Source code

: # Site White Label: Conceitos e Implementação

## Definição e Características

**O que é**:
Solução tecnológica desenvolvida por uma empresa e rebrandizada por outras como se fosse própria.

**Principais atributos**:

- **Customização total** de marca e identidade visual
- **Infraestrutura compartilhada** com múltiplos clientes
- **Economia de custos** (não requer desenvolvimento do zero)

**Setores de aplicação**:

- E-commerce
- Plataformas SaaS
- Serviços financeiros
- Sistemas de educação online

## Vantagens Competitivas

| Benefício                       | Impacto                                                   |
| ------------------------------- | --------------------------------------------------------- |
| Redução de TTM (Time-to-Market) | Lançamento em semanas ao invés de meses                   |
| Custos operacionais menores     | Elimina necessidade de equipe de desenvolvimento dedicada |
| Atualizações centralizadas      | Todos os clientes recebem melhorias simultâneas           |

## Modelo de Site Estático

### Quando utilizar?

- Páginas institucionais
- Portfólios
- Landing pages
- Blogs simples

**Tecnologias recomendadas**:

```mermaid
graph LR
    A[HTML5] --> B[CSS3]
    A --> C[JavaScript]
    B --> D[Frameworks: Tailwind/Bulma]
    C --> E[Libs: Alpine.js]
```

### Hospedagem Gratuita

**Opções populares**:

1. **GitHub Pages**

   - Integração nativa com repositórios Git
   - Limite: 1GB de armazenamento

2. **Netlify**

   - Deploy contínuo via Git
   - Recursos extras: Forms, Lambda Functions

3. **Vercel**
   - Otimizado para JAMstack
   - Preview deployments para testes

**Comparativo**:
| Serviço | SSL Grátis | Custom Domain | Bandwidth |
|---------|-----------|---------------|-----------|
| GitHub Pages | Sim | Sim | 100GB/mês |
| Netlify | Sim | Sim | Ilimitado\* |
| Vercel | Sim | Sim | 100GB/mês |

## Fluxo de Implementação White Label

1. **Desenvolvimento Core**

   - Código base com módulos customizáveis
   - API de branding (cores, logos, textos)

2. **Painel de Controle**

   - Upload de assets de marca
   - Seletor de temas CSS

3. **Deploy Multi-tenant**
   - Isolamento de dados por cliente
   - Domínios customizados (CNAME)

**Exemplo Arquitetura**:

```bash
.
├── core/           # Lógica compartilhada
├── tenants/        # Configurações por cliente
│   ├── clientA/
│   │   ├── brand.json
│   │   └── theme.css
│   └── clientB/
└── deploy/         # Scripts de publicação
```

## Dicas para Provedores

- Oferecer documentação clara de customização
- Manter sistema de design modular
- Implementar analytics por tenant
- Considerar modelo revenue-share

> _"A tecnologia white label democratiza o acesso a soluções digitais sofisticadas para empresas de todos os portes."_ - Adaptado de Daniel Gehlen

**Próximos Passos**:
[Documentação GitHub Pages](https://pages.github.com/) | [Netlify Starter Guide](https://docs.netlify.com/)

* * *

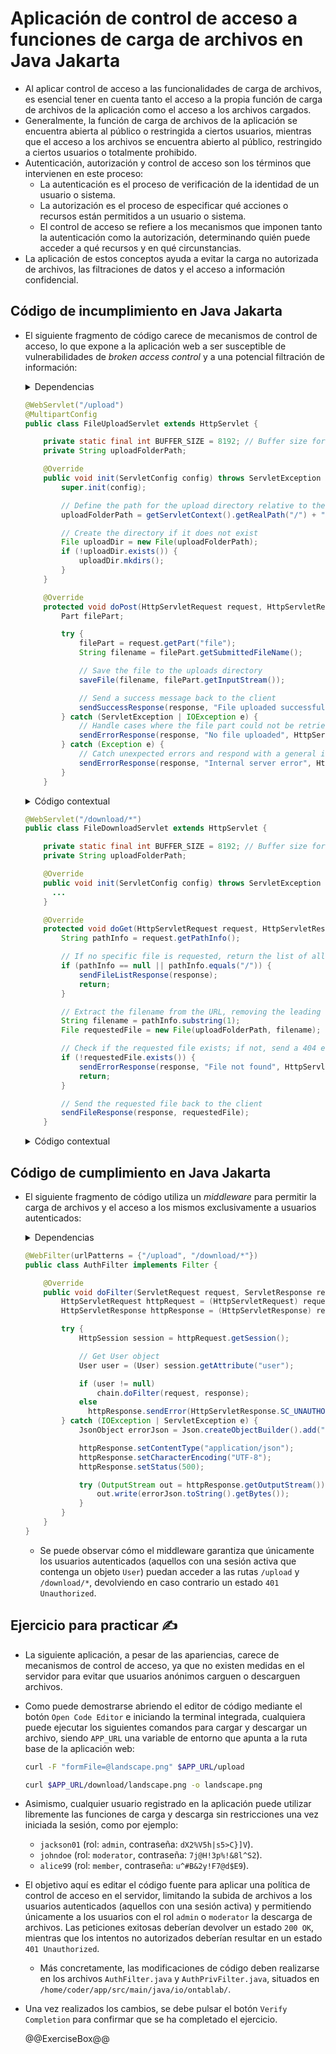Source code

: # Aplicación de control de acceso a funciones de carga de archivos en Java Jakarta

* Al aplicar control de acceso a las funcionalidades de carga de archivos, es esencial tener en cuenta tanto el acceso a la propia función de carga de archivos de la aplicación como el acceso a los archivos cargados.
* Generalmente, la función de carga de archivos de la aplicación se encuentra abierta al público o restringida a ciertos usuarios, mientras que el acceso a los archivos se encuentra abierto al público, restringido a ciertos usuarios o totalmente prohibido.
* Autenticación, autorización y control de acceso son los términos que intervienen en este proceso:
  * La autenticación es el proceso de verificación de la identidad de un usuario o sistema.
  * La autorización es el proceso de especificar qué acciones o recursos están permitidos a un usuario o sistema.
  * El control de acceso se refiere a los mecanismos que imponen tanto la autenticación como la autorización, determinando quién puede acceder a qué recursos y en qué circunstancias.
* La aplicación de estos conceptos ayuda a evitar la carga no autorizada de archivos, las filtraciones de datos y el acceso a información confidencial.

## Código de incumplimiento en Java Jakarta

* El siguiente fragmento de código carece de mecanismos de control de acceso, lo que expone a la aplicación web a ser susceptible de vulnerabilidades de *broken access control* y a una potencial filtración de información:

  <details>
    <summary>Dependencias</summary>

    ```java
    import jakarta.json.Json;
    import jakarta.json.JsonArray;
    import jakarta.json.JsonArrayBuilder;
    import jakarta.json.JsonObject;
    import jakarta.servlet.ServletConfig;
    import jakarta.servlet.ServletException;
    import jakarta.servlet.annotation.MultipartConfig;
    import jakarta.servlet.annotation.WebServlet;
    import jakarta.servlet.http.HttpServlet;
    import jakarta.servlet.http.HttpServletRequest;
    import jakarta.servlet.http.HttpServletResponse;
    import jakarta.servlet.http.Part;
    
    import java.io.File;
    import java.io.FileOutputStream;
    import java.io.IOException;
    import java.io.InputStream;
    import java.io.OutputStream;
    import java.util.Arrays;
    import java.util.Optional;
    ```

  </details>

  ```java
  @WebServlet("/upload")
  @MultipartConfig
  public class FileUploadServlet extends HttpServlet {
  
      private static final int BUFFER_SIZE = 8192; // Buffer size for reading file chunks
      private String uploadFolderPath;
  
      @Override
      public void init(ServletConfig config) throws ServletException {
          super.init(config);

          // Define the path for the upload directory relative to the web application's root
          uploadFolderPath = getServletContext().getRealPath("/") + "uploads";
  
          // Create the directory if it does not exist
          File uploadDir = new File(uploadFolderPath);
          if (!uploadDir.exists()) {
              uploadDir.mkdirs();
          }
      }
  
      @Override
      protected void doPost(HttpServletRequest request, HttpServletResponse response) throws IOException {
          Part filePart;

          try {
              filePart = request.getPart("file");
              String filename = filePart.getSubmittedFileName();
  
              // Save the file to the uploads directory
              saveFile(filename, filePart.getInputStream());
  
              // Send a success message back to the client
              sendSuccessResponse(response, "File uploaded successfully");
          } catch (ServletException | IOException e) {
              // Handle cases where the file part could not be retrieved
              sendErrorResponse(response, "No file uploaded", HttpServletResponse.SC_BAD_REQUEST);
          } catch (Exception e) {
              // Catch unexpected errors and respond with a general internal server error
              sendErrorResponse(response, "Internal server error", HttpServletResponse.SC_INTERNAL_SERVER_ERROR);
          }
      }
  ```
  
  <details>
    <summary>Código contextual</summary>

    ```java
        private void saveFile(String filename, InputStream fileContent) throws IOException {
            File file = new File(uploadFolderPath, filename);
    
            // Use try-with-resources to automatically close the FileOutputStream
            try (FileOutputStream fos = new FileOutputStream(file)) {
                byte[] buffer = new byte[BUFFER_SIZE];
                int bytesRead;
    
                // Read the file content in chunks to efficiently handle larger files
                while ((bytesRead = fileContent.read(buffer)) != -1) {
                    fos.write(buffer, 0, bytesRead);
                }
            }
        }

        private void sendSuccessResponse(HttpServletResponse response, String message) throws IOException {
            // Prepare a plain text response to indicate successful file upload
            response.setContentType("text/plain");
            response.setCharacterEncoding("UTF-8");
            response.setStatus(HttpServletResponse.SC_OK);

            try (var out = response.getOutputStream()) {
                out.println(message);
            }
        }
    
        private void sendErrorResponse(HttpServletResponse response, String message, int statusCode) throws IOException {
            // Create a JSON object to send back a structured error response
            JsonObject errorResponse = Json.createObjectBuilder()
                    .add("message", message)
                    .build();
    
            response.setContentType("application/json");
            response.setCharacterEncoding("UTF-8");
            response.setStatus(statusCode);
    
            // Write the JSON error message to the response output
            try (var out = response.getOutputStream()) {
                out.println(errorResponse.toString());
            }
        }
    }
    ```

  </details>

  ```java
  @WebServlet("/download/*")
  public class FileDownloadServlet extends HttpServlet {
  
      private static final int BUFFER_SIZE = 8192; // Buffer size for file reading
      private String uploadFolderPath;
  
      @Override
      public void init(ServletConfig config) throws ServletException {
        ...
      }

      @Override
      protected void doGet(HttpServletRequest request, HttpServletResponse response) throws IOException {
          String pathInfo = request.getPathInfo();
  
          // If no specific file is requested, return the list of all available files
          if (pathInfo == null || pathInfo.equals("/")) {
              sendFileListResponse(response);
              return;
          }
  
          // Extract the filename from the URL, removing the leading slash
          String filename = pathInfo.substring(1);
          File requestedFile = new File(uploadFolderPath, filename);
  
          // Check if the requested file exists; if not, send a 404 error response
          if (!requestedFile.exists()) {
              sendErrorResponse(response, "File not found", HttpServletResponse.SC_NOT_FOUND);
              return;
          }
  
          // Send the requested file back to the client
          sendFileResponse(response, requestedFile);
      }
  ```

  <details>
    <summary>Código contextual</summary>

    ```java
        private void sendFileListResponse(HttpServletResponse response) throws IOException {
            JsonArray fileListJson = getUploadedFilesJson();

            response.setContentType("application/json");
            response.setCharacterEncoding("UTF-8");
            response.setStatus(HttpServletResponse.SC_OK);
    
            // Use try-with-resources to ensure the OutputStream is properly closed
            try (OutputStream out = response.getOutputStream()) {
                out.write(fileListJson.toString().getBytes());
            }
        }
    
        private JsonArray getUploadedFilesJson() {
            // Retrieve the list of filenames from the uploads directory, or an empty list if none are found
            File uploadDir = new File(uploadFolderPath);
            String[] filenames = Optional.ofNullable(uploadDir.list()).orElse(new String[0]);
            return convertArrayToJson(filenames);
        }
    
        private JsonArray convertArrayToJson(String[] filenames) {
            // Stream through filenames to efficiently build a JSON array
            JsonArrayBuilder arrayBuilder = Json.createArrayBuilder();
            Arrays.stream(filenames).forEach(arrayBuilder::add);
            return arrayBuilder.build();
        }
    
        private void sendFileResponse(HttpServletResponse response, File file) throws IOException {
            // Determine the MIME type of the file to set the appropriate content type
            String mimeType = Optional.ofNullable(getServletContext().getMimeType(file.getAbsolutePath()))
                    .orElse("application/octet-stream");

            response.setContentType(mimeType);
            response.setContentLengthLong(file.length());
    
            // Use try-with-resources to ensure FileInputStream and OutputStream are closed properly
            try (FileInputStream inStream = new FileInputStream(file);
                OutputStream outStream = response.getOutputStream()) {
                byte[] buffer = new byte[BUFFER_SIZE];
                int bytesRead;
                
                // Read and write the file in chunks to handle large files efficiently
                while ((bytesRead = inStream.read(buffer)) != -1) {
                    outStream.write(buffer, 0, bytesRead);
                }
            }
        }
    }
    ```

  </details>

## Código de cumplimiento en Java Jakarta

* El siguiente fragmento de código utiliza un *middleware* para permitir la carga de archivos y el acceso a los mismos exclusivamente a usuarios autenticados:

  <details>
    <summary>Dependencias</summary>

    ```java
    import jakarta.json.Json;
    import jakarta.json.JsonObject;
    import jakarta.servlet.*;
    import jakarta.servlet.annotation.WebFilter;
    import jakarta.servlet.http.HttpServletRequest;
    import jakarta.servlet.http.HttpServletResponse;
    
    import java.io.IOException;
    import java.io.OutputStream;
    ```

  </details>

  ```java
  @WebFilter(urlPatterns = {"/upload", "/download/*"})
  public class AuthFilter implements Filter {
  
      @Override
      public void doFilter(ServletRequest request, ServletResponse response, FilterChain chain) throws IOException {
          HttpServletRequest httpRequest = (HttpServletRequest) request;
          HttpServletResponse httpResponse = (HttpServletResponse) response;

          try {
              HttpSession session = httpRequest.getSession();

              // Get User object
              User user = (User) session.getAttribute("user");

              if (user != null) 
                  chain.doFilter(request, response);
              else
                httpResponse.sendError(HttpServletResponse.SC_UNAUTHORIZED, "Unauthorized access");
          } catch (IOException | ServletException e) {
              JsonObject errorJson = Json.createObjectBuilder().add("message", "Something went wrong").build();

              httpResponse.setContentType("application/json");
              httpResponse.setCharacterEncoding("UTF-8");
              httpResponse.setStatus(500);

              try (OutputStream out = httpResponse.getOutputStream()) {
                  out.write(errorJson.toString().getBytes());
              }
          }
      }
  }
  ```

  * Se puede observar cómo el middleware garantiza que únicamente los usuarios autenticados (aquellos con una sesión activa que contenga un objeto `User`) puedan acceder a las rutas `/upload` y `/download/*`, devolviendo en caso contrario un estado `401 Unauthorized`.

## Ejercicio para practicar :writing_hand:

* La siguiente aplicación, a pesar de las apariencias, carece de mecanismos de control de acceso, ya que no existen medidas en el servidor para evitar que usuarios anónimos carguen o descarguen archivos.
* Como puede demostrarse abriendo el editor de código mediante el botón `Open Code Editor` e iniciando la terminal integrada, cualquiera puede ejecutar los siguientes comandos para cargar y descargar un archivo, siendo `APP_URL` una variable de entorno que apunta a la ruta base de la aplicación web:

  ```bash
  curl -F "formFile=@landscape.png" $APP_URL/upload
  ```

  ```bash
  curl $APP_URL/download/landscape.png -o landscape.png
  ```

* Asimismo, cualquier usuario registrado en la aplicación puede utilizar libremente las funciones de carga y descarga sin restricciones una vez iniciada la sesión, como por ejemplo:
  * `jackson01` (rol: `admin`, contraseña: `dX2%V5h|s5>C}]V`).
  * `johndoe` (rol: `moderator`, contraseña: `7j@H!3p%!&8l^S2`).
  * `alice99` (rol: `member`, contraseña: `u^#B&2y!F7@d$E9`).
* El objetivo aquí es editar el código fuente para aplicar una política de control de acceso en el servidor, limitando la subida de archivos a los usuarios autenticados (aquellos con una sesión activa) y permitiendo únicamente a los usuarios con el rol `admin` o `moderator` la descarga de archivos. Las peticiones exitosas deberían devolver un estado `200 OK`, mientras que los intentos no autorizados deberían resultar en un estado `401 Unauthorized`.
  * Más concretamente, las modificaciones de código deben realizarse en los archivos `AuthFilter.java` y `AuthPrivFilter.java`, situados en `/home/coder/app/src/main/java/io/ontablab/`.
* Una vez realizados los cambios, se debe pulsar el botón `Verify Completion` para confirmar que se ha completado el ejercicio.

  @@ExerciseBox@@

==

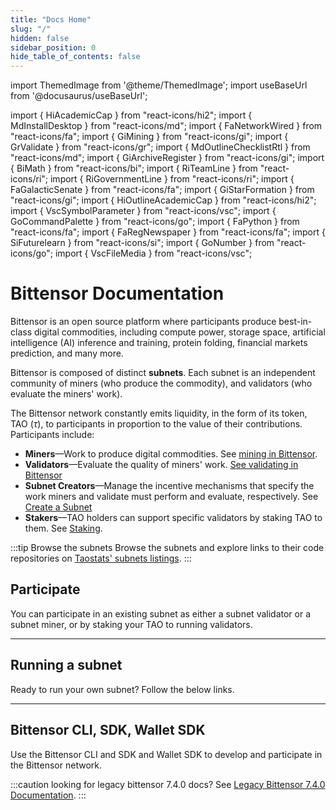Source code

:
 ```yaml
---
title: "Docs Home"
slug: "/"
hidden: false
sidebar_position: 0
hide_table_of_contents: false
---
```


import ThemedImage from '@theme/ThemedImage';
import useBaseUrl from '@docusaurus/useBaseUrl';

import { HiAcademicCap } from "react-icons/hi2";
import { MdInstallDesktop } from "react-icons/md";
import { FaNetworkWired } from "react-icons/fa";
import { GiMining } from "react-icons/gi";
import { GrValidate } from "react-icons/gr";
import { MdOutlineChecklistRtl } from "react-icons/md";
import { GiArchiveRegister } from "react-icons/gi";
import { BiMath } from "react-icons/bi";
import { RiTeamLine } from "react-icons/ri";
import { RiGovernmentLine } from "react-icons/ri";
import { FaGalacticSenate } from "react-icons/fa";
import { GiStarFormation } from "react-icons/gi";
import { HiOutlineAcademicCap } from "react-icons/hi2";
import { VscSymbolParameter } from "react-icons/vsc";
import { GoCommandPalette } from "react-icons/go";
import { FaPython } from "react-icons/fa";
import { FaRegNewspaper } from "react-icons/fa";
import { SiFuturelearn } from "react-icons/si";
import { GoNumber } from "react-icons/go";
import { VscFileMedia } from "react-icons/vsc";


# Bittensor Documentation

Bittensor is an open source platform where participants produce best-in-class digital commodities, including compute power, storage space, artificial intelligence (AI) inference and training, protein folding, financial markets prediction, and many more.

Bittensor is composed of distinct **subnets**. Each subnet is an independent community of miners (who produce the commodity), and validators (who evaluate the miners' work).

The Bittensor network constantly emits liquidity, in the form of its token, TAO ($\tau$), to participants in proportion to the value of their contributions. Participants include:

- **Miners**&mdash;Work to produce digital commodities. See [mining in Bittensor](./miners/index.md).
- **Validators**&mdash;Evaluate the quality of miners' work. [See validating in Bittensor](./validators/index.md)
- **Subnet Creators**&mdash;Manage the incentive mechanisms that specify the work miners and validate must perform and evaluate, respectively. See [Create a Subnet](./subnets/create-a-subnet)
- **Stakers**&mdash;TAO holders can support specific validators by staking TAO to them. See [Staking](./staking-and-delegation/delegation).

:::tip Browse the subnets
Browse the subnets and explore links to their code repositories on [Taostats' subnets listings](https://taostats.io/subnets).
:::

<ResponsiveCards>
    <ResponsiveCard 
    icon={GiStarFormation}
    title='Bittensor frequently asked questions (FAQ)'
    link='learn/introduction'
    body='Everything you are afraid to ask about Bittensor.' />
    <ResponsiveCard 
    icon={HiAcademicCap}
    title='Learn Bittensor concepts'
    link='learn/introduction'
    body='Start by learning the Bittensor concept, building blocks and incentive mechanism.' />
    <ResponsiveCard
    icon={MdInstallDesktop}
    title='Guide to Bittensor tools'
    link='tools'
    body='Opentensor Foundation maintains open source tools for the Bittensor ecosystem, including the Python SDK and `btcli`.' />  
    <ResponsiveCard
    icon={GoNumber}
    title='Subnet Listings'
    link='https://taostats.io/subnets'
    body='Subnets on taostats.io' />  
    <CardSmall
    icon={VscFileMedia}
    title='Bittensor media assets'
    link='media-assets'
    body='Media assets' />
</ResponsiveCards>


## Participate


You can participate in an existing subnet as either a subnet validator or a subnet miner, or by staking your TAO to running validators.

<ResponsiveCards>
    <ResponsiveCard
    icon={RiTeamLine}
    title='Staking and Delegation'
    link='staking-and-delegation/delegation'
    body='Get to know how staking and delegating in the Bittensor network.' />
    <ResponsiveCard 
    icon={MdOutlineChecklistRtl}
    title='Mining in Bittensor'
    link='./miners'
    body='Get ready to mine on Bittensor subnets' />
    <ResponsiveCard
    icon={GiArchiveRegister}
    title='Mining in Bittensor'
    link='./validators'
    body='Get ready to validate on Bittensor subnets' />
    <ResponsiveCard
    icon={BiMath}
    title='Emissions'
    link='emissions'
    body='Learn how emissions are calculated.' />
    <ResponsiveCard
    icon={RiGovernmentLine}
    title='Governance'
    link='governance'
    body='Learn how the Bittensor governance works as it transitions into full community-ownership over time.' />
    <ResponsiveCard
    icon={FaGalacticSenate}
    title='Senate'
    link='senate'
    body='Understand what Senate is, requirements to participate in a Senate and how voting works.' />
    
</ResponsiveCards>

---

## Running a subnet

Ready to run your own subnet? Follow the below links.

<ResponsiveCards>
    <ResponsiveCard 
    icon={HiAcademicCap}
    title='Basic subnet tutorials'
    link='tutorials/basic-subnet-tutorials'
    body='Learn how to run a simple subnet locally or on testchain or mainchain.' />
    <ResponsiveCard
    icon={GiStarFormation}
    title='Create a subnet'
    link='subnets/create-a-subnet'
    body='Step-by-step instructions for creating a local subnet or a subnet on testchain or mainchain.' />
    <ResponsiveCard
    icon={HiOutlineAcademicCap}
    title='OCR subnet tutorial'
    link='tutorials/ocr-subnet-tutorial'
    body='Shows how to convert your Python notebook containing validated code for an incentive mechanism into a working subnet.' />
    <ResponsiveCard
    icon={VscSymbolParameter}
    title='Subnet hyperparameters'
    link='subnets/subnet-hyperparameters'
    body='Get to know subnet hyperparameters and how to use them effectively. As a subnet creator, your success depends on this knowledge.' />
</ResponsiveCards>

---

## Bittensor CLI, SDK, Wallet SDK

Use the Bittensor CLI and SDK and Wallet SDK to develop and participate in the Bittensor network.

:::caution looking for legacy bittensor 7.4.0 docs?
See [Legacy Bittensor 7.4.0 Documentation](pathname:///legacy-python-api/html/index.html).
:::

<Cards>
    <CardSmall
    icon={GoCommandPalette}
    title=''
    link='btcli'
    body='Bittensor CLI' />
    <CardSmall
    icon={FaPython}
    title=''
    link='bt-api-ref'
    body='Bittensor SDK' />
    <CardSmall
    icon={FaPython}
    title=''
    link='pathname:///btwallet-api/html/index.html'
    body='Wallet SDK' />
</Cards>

TASK PROMPT: Of the lines above, retype only those from the line containing "link='tutorials/basic-subnet-tutorials'" through the line containing "link='subnets/subnet-hyperparameters'", including both, exactly.

COMPLETED EXERCISE:
    link='tutorials/basic-subnet-tutorials'
    body='Learn how to run a simple subnet locally or on testchain or mainchain.' />
    <ResponsiveCard
    icon={GiStarFormation}
    title='Create a subnet'
    link='subnets/create-a-subnet'
    body='Step-by-step instructions for creating a local subnet or a subnet on testchain or mainchain.' />
    <ResponsiveCard
    icon={HiOutlineAcademicCap}
    title='OCR subnet tutorial'
    link='tutorials/ocr-subnet-tutorial'
    body='Shows how to convert your Python notebook containing validated code for an incentive mechanism into a working subnet.' />
    <ResponsiveCard
    icon={VscSymbolParameter}
    title='Subnet hyperparameters'
    link='subnets/subnet-hyperparameters'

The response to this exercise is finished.